Social media use grew 300% in China last year and more than half of the country’s 500 million users are on a social network, according to a government report released last week.
And that’s why Chinese New Year became the most micro-blogged event in history, with 481,207 messages posted in the first minute of the year on a Chinese, Twitter-like service, as well as 32,312 messages posted in a single second: well above Twitter’s record of 25,088 tweets in a second. Still, many Chinese, both in China and abroad, are finding ways to use Twitter to talk free of government censorship.
Because of Chinese government blocks on U.S.-based social networks like Twitter and Facebook, most of the messages are posted on Twitter-like copycats known as weibos. But an increasing number of Chinese dissidents are turning to Twitter, where they can discuss their homeland free of government censorship and without having to register their social media accounts under their real names, as now required under Chinese law.
While English-language users may lament the 140-character limit Twitter places on messages, users who tweet in character-based languages like Chinese are capable of recording whole paragraphs, according to Yaxue Cao, a writer who has been blogging about her experience on Twitter.
As reported by the New York Times, mainland Chinese users need to have enough technical know-how to circumvent the Great Firewall of China to use Twitter. That means conversations are more intimate, while also being more frank, than those on the government-monitored weibos.
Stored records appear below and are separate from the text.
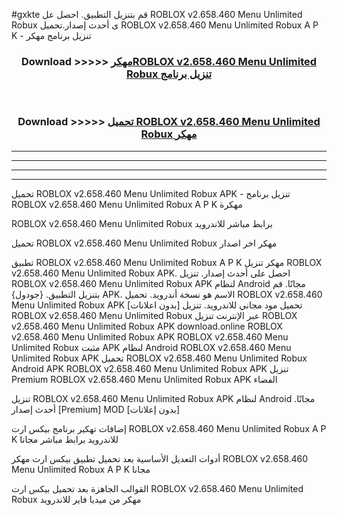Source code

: #gxkte قم بتنزيل التطبيق. احصل عل ROBLOX v2.658.460   Menu Unlimited Robux  ى أحدث إصدار.تحميل ROBLOX v2.658.460   Menu Unlimited Robux  A P K - تنزيل برنامج مهكر



<div align="center">
<h3>Download >>>>> <a href="https://ar-sites.web.app/?ar= ROBLOX v2.658.460   Menu Unlimited Robux ">مهكرROBLOX v2.658.460   Menu Unlimited Robux  تنزيل برنامج</a></h3><br>

<h3>Download >>>>> <a href="https://ar-sites.web.app/?ar= ROBLOX v2.658.460   Menu Unlimited Robux ">تحميل ROBLOX v2.658.460   Menu Unlimited Robux  مهكر</a></h3>
</div>


----------------------------------------------------------

----------------------------------------------------------

----------------------------------------------------------

----------------------------------------------------------


تحميل ROBLOX v2.658.460   Menu Unlimited Robux  APK - تنزيل برنامج ROBLOX v2.658.460   Menu Unlimited Robux  A P K مهكرة

ROBLOX v2.658.460   Menu Unlimited Robux  برابط مباشر للاندرويد

تحميل ROBLOX v2.658.460   Menu Unlimited Robux  مهكر اخر اصدار

تطبيق ROBLOX v2.658.460   Menu Unlimited Robux  A P K مهكر
تنزيل ROBLOX v2.658.460   Menu Unlimited Robux  APK. احصل على أحدث إصدار.
تنزيل ROBLOX v2.658.460   Menu Unlimited Robux  APK لنظام Android مجانًا.
قم بتنزيل التطبيق. {جودول} APK. الاسم هو نسخة أندرويد.
تحميل ROBLOX v2.658.460   Menu Unlimited Robux  APK [بدون اعلانات]
تحميل مود مجاني للاندرويد.
تنزيل ROBLOX v2.658.460   Menu Unlimited Robux  عبر الإنترنت
تنزيل ROBLOX v2.658.460   Menu Unlimited Robux  APK
download.online ROBLOX v2.658.460   Menu Unlimited Robux  APK
ROBLOX v2.658.460   Menu Unlimited Robux  مثبت APK لنظام Android
ROBLOX v2.658.460   Menu Unlimited Robux  APK
تحميل ROBLOX v2.658.460   Menu Unlimited Robux  Android APK
ROBLOX v2.658.460   Menu Unlimited Robux  APK تنزيل Premium
ROBLOX v2.658.460   Menu Unlimited Robux  APK الفضاء

تنزيل ROBLOX v2.658.460   Menu Unlimited Robux  APK لنظام Android مجانًا. أحدث إصدار [Premium] MOD [بدون إعلانات]

إضافات تهكير برنامج بيكس ارت ROBLOX v2.658.460   Menu Unlimited Robux  A P K للاندرويد برابط مباشر مجانا

أدوات التعديل الأساسية بعد تحميل تطبيق بيكس ارت مهكر ROBLOX v2.658.460   Menu Unlimited Robux  A P K مجانا

القوالب الجاهزة بعد تحميل بيكس ارت ROBLOX v2.658.460   Menu Unlimited Robux  مهكر من ميديا فاير للاندرويد



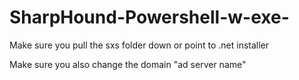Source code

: # SharpHound-Powershell-w-exe-

Make sure you pull the sxs folder down or point to .net installer

Make sure you also change the domain "ad server name"
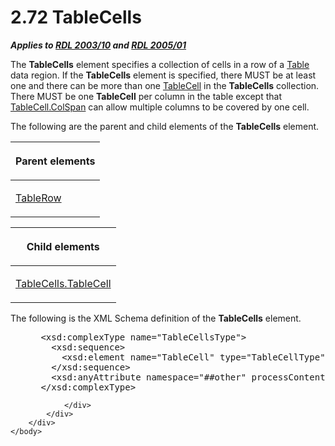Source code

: <html dir="LTR" xmlns:mshelp="http://msdn.microsoft.com/mshelp" xmlns:ddue="http://ddue.schemas.microsoft.com/authoring/2003/5" xmlns:xlink="http://www.w3.org/1999/xlink" xmlns:tool="http://www.microsoft.com/tooltip">
    <head>
        <meta http-equiv="Content-Type" content="text/html; CHARSET=utf-8"></meta>
        <meta name="save" content="history"></meta>
        <title>2.72 TableCells</title>
        <xml>
            <mshelp:toctitle title="2.72 TableCells"></mshelp:toctitle>
            <mshelp:rltitle title="[MS-RDL]: TableCells"></mshelp:rltitle>
            <mshelp:keyword index="A" term="a60424f1-e149-4184-a9c1-78e4e507baae"></mshelp:keyword>
            <mshelp:attr name="DCSext.ContentType" value="open specification"></mshelp:attr>
            <mshelp:attr name="AssetID" value="a60424f1-e149-4184-a9c1-78e4e507baae"></mshelp:attr>
            <mshelp:attr name="TopicType" value="kbRef"></mshelp:attr>
            <mshelp:attr name="DCSext.Title" value="[MS-RDL]: TableCells" />
        </xml>
    </head>
    <body>
        <div id="header">
            <h1 class="heading">2.72 TableCells</h1>
        </div>
        <div id="mainSection">
            <div id="mainBody">
                <div id="allHistory" class="saveHistory"></div>
                <div id="sectionSection0" class="section" name="collapseableSection">
                    

<p><b><i>Applies to </i></b><a href="a7e2ad00-07c8-4f6d-80ab-3ad55df7b233.html"><b><i>RDL 2003/10</i></b></a><b>
<i>and </i></b><a href="3ebe2912-4958-4832-b391-cad1f5e13338.html"><b><i>RDL 2005/01</i></b></a></p>

<p>The <b>TableCells</b> element specifies a collection of
cells in a row of a <a href="660db744-699e-4ca3-a2d6-a5cab4bcf9b0.html">Table</a>
data region. If the <b>TableCells</b> element is specified, there MUST be at
least one and there can be more than one <a href="082c9edd-8a19-40de-b4db-87c9b8de13a2.html">TableCell</a> in the <b>TableCells</b>
collection. There MUST be one <b>TableCell</b> per column in the table except
that <a href="fce2a4e0-2c29-4db6-a31e-05c703527cda.html">TableCell.ColSpan</a>
can allow multiple columns to be covered by one cell.</p>

<p>The following are the parent and child elements of the <b>TableCells</b>
element.</p>

<table>
 <thead>
  <tr>
   <th>
   <p>Parent elements</p>
   </th>
  </tr>
 </thead>
 <tr>
  <td>
  <p><a href="839c6688-01b5-4468-a398-49a7a4ce5eed.html">TableRow</a></p>
  </td>
 </tr>
</table>

<p> </p>

<table>
 <thead>
  <tr>
   <th>
   <p>Child elements</p>
   </th>
  </tr>
 </thead>
 <tr>
  <td>
  <p><a href="5ecd99ba-0d13-431a-a1af-54b0a1d9b4bb.html">TableCells.TableCell</a></p>
  </td>
 </tr>
</table>

<p>The following is the XML Schema definition of the <b>TableCells</b>
element.</p>

<dl>
<dd>
<div><pre> &lt;xsd:complexType name=&quot;TableCellsType&quot;&gt;
   &lt;xsd:sequence&gt;
     &lt;xsd:element name=&quot;TableCell&quot; type=&quot;TableCellType&quot; maxOccurs=&quot;unbounded&quot; /&gt;
   &lt;/xsd:sequence&gt;
   &lt;xsd:anyAttribute namespace=&quot;##other&quot; processContents=&quot;skip&quot; /&gt;
 &lt;/xsd:complexType&gt;
</pre></div>
</dd></dl>


                </div>
            </div>
        </div>
    </body>
</html>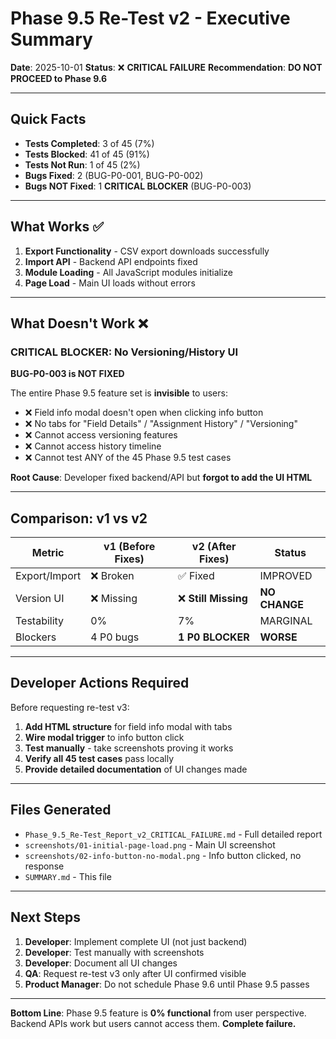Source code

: # Phase 9.5 Re-Test v2 - Executive Summary

**Date**: 2025-10-01
**Status**: ❌ **CRITICAL FAILURE**
**Recommendation**: **DO NOT PROCEED to Phase 9.6**

---

## Quick Facts

- **Tests Completed**: 3 of 45 (7%)
- **Tests Blocked**: 41 of 45 (91%)
- **Tests Not Run**: 1 of 45 (2%)
- **Bugs Fixed**: 2 (BUG-P0-001, BUG-P0-002)
- **Bugs NOT Fixed**: 1 **CRITICAL BLOCKER** (BUG-P0-003)

---

## What Works ✅

1. **Export Functionality** - CSV export downloads successfully
2. **Import API** - Backend API endpoints fixed
3. **Module Loading** - All JavaScript modules initialize
4. **Page Load** - Main UI loads without errors

---

## What Doesn't Work ❌

### CRITICAL BLOCKER: No Versioning/History UI

**BUG-P0-003 is NOT FIXED**

The entire Phase 9.5 feature set is **invisible** to users:
- ❌ Field info modal doesn't open when clicking info button
- ❌ No tabs for "Field Details" / "Assignment History" / "Versioning"
- ❌ Cannot access versioning features
- ❌ Cannot access history timeline
- ❌ Cannot test ANY of the 45 Phase 9.5 test cases

**Root Cause**: Developer fixed backend/API but **forgot to add the UI HTML**

---

## Comparison: v1 vs v2

| Metric | v1 (Before Fixes) | v2 (After Fixes) | Status |
|--------|-------------------|------------------|--------|
| Export/Import | ❌ Broken | ✅ Fixed | IMPROVED |
| Version UI | ❌ Missing | ❌ **Still Missing** | **NO CHANGE** |
| Testability | 0% | 7% | MARGINAL |
| Blockers | 4 P0 bugs | **1 P0 BLOCKER** | **WORSE** |

---

## Developer Actions Required

Before requesting re-test v3:

1. **Add HTML structure** for field info modal with tabs
2. **Wire modal trigger** to info button click
3. **Test manually** - take screenshots proving it works
4. **Verify all 45 test cases** pass locally
5. **Provide detailed documentation** of UI changes made

---

## Files Generated

- `Phase_9.5_Re-Test_Report_v2_CRITICAL_FAILURE.md` - Full detailed report
- `screenshots/01-initial-page-load.png` - Main UI screenshot
- `screenshots/02-info-button-no-modal.png` - Info button clicked, no response
- `SUMMARY.md` - This file

---

## Next Steps

1. **Developer**: Implement complete UI (not just backend)
2. **Developer**: Test manually with screenshots
3. **Developer**: Document all UI changes
4. **QA**: Request re-test v3 only after UI confirmed visible
5. **Product Manager**: Do not schedule Phase 9.6 until Phase 9.5 passes

---

**Bottom Line**: Phase 9.5 feature is **0% functional** from user perspective. Backend APIs work but users cannot access them. **Complete failure.**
On Twitter, mainland Chinese Twitter users can interact with dissidents, including former student organizers who were exiled following the 1989 Tienanmen Square uprising.
“When one of them (@wurenhua) tweeted about his recent conversation with his 80-year-old mother over the phone and why the mother and son had avoided video chatting (so that they can hide sadness from each other), you get a glimpse of what this exile entails,” Yaxue write on her blog.